Look below for the line containing "## SkyVar License Agreement *(Confidential)*"; from there through the line containing "You must agree", both lines included, please set down each line exactly and nothing else.

● **The input**:

--

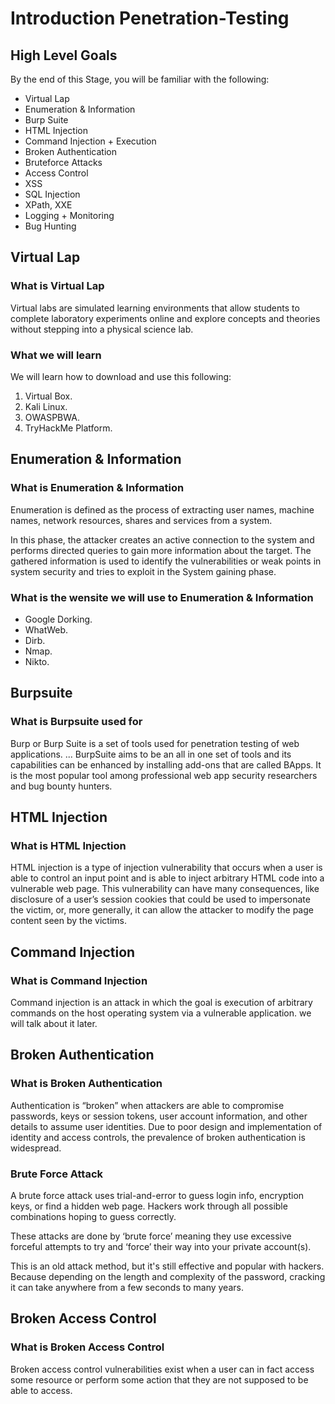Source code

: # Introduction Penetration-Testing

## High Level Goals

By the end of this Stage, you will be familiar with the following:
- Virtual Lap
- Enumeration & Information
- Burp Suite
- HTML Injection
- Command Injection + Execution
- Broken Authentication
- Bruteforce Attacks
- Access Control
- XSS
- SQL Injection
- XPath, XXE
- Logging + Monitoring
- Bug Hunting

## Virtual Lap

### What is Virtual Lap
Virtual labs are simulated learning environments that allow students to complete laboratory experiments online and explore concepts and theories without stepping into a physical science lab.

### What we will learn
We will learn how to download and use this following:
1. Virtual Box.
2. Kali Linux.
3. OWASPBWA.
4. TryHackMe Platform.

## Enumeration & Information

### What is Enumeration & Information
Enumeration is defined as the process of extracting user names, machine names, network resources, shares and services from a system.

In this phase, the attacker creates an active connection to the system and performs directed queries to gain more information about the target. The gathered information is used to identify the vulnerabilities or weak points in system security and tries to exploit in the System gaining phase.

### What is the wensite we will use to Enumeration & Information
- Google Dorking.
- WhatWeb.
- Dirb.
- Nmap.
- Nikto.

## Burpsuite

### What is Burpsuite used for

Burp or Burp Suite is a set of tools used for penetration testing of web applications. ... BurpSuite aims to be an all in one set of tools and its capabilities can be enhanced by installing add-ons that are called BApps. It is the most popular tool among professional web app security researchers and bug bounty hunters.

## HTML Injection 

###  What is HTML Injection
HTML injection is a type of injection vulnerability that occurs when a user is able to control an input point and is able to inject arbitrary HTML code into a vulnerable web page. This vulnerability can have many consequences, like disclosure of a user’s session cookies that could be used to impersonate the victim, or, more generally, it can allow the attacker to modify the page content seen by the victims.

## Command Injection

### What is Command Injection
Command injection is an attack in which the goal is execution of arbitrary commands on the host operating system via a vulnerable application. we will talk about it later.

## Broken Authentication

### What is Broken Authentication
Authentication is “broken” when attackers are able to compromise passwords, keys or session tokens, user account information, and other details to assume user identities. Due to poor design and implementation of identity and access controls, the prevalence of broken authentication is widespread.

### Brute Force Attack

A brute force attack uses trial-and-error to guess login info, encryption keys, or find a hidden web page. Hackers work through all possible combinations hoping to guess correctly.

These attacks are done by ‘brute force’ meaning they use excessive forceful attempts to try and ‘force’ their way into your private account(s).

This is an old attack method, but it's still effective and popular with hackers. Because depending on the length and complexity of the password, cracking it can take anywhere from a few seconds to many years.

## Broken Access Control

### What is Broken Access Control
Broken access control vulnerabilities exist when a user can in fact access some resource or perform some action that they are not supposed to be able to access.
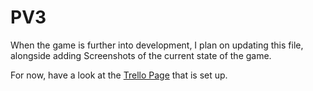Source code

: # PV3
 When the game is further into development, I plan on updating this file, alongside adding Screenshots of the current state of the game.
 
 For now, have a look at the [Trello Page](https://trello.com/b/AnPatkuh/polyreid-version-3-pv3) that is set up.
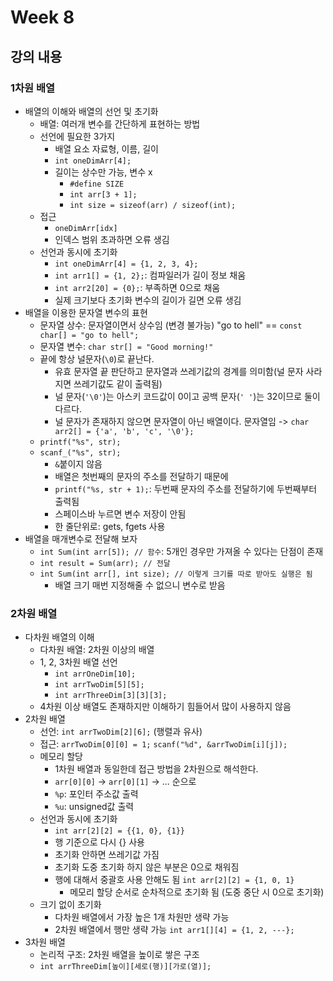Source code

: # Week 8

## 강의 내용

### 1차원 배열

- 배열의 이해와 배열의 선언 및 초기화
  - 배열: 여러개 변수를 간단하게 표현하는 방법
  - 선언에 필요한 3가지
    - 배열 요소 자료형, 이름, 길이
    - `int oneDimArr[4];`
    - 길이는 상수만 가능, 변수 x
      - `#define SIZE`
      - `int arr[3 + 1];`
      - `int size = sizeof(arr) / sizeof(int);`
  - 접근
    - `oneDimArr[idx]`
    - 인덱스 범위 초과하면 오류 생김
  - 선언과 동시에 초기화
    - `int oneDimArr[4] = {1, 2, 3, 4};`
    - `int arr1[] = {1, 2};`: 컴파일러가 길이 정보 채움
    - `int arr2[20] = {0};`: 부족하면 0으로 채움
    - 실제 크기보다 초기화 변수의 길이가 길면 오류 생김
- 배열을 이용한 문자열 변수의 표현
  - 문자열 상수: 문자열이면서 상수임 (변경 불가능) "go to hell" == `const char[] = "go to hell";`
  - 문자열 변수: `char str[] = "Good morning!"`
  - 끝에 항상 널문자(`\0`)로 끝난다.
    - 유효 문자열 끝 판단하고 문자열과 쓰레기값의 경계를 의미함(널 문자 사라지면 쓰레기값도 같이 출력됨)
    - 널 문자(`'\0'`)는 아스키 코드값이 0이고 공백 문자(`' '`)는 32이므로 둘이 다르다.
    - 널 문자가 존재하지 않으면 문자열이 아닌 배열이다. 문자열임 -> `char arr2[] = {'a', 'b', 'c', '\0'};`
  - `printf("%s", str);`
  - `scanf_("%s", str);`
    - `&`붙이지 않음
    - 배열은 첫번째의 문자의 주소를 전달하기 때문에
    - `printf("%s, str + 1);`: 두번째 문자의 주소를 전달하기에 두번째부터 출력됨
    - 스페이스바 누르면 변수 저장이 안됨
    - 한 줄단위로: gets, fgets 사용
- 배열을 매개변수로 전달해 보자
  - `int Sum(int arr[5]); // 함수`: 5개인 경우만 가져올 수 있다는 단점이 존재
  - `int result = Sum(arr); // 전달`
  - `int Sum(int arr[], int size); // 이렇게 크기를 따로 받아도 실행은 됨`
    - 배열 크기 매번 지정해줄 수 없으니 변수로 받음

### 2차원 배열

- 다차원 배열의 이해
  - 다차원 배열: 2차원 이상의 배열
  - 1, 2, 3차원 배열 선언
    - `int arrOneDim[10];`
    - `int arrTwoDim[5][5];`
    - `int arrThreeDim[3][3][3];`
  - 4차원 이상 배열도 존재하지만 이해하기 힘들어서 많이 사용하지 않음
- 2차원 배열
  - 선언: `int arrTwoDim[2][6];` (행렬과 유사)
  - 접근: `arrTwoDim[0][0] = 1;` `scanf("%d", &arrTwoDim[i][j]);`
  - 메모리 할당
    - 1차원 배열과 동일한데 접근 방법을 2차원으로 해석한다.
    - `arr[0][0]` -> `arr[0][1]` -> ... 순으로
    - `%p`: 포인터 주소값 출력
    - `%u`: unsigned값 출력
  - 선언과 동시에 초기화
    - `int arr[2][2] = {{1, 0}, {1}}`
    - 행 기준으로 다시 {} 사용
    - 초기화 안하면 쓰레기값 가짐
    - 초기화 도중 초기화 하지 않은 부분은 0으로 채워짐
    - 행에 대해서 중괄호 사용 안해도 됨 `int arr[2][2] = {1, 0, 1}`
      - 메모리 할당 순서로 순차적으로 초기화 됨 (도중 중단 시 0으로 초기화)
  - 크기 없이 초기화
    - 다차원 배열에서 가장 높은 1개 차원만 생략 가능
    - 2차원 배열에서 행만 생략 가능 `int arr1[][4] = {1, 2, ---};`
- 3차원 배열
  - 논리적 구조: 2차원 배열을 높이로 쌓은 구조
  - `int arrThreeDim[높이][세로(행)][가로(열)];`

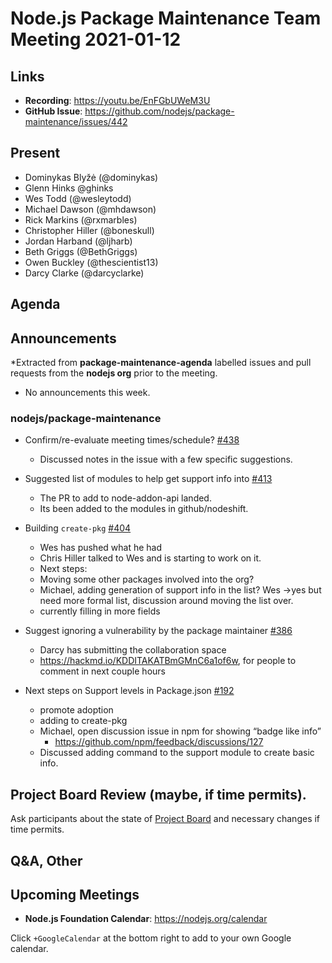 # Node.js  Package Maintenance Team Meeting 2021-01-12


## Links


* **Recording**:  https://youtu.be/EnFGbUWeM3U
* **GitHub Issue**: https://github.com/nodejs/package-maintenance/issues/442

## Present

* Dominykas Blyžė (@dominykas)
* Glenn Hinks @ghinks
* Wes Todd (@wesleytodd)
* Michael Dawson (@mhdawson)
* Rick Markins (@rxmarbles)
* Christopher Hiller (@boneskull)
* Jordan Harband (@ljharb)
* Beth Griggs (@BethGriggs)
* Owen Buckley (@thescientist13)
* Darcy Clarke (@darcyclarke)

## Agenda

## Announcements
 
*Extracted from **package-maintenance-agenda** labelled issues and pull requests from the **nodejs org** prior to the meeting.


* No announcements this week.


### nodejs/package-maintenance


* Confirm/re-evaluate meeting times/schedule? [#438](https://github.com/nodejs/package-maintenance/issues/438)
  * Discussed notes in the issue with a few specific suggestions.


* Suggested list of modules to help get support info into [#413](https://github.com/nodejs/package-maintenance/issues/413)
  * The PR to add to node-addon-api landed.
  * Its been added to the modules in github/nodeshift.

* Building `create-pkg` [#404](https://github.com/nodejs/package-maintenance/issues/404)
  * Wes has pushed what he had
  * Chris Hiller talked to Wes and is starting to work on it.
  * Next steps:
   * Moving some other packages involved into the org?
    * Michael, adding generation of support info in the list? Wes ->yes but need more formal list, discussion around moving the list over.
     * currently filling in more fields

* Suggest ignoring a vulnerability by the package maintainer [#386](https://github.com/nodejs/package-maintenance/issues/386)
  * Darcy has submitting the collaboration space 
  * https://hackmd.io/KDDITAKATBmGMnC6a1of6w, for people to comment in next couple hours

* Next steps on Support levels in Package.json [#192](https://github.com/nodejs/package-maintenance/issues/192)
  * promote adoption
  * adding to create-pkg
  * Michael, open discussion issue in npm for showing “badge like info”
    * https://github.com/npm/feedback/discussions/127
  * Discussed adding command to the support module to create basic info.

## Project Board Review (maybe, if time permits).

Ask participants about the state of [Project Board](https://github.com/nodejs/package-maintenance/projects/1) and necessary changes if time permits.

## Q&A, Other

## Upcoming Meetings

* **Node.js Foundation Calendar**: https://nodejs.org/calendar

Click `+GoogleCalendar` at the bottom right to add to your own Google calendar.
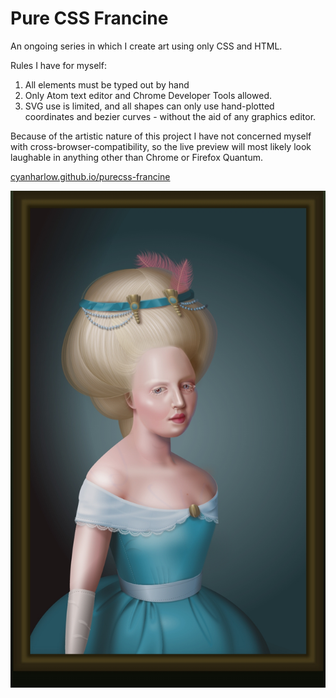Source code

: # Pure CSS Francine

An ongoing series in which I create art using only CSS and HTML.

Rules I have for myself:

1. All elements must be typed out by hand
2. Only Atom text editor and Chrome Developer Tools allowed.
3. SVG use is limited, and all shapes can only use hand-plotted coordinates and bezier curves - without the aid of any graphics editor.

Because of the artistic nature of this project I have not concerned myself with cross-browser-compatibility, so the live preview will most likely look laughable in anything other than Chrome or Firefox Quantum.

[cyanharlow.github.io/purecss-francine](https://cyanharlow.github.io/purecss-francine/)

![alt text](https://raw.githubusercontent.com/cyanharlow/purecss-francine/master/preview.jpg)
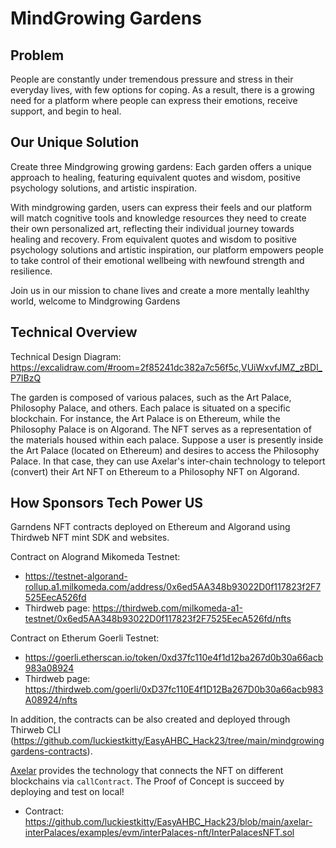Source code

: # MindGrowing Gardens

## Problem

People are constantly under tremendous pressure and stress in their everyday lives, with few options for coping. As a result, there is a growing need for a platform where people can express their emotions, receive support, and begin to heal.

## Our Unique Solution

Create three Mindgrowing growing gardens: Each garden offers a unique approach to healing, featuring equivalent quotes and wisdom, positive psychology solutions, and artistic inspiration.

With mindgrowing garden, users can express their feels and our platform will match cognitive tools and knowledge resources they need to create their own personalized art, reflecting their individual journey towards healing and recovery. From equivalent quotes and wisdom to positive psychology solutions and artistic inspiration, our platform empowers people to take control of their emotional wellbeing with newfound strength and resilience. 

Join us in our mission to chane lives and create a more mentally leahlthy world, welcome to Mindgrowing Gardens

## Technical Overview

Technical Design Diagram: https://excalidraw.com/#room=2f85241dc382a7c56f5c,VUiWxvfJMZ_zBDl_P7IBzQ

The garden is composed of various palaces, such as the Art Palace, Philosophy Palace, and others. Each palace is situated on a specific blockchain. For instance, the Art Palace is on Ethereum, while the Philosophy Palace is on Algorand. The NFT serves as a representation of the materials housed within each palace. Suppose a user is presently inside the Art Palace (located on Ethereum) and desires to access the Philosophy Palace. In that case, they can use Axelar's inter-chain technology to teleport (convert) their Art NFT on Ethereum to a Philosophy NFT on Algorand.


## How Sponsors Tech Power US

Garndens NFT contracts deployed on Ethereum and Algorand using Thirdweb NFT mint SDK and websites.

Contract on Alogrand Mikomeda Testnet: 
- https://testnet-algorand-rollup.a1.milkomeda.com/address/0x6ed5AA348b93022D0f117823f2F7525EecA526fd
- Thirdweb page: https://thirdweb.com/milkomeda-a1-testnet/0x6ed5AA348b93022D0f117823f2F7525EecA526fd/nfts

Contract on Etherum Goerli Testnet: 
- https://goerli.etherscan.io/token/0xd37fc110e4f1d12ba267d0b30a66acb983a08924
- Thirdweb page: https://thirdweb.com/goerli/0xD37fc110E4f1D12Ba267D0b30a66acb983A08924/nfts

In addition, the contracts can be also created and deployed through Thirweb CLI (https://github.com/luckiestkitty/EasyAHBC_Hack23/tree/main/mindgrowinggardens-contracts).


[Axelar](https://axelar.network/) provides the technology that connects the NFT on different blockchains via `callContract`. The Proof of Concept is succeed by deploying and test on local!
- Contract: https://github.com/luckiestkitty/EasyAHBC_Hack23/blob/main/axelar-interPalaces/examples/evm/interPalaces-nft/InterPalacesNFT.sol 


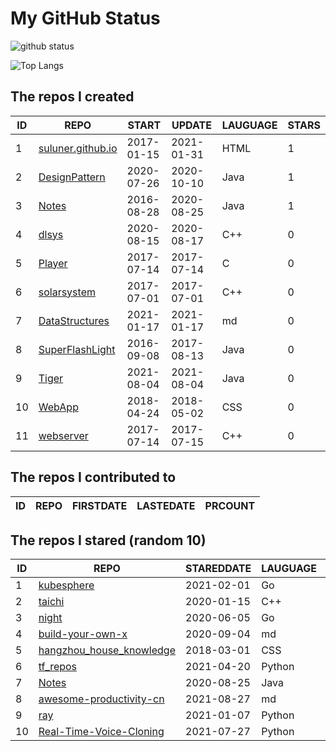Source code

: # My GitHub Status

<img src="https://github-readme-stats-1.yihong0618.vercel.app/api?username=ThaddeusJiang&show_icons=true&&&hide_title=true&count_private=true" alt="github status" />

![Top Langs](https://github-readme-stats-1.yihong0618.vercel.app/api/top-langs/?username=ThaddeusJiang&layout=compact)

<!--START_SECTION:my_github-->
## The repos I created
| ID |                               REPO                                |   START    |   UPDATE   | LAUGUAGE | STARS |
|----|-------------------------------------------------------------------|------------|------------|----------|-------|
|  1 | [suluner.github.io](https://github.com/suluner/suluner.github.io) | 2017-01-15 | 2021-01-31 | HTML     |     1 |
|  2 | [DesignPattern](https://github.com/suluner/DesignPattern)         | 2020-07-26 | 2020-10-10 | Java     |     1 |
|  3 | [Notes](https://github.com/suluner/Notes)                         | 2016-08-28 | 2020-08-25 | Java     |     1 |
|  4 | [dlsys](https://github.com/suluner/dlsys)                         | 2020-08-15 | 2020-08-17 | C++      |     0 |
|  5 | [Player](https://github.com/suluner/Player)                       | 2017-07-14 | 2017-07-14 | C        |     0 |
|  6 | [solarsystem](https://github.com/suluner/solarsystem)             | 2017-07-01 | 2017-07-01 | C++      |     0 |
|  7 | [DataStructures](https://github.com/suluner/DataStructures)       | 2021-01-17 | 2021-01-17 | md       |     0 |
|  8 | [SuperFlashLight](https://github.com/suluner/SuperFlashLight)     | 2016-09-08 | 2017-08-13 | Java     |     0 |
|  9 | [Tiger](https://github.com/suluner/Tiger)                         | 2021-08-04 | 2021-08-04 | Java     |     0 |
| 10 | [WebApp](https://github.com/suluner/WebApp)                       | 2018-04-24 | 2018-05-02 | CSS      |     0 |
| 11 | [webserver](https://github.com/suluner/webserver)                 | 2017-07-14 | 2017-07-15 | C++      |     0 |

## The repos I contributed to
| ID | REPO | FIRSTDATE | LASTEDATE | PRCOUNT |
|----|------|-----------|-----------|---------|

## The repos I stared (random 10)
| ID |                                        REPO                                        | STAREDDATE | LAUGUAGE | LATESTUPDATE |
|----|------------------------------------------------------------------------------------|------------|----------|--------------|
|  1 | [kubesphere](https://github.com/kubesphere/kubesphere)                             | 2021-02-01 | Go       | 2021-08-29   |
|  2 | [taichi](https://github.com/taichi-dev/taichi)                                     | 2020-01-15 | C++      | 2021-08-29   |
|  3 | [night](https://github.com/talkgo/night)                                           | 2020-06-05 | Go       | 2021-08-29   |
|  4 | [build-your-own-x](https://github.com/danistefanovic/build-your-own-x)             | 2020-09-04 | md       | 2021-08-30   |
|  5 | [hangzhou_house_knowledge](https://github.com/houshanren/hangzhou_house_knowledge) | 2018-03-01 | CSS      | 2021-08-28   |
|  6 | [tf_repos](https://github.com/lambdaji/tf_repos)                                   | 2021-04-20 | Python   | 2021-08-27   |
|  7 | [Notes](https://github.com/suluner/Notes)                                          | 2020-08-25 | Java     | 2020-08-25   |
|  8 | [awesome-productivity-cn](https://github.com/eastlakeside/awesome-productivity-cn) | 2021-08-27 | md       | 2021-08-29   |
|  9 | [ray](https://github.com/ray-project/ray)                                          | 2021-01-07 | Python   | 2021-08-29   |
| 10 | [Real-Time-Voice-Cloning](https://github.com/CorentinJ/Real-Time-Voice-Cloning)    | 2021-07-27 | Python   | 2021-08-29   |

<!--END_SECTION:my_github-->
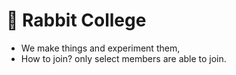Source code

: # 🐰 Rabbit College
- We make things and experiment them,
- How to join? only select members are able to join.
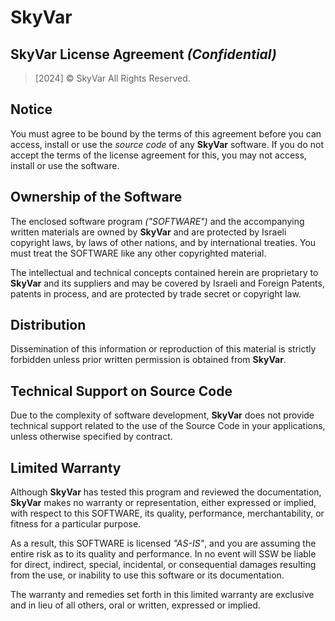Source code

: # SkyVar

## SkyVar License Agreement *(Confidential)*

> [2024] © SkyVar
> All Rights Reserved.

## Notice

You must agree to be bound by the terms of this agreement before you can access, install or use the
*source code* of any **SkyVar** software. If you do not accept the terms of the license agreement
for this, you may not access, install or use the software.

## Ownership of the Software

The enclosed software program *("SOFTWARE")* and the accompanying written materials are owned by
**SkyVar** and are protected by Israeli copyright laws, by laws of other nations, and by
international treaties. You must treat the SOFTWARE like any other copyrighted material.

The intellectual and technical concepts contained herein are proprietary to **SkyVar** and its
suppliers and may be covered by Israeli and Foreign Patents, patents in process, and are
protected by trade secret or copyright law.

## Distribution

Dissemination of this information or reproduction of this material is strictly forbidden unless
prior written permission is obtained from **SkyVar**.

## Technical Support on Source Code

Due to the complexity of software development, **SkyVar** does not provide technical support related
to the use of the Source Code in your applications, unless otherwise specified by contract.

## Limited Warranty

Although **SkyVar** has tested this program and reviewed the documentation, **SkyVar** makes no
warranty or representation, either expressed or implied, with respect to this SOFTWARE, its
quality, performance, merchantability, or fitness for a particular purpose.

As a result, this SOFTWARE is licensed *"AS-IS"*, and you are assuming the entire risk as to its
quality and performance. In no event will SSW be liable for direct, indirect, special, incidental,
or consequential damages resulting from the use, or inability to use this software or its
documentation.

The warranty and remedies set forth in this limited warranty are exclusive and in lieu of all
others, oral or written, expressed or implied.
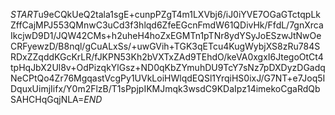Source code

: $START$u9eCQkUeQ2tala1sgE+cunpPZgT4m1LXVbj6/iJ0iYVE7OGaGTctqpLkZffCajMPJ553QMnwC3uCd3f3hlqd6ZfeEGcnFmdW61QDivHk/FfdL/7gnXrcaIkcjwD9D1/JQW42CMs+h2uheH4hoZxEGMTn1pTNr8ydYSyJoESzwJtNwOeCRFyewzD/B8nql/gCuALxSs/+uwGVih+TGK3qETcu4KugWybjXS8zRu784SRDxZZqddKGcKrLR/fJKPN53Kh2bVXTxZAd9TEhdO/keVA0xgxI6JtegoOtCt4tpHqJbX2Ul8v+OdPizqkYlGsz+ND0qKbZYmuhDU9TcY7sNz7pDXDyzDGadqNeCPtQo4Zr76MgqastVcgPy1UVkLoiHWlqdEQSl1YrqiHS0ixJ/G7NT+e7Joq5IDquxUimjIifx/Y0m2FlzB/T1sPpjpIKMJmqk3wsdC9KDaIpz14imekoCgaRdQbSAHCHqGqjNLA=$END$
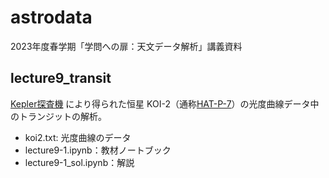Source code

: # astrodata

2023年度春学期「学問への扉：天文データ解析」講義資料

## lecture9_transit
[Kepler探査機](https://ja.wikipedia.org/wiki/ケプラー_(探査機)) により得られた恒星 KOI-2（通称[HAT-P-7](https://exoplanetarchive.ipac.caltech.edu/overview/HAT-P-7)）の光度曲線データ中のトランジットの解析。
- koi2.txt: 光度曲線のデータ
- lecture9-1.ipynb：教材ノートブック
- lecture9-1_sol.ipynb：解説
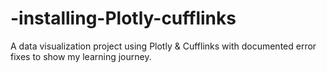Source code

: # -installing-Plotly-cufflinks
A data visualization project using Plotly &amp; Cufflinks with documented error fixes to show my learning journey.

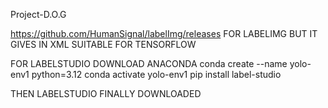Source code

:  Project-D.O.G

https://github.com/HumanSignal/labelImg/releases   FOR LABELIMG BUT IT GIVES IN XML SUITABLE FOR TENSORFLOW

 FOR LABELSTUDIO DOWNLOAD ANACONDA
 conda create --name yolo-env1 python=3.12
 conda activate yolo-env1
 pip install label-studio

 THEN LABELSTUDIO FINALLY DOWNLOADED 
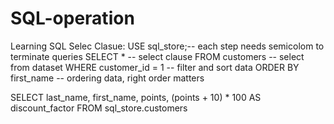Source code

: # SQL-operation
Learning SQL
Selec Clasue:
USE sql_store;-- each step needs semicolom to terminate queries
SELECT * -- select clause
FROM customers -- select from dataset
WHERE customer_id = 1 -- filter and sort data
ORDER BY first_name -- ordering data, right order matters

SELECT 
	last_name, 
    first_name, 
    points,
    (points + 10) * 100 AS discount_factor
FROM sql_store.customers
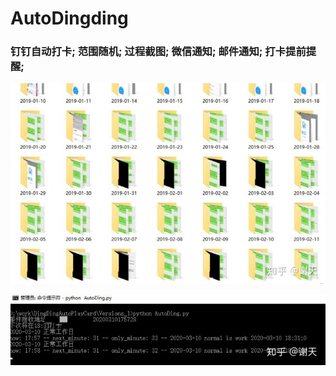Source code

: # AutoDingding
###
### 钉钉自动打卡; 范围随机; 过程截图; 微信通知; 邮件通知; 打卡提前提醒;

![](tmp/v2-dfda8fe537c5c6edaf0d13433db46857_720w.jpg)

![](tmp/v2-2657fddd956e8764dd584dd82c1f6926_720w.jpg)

--

● **Your response**:
## SkyVar License Agreement *(Confidential)*

> [2024] © SkyVar
> All Rights Reserved.

## Notice

You must agree to be bound by the terms of this agreement before you can access, install or use the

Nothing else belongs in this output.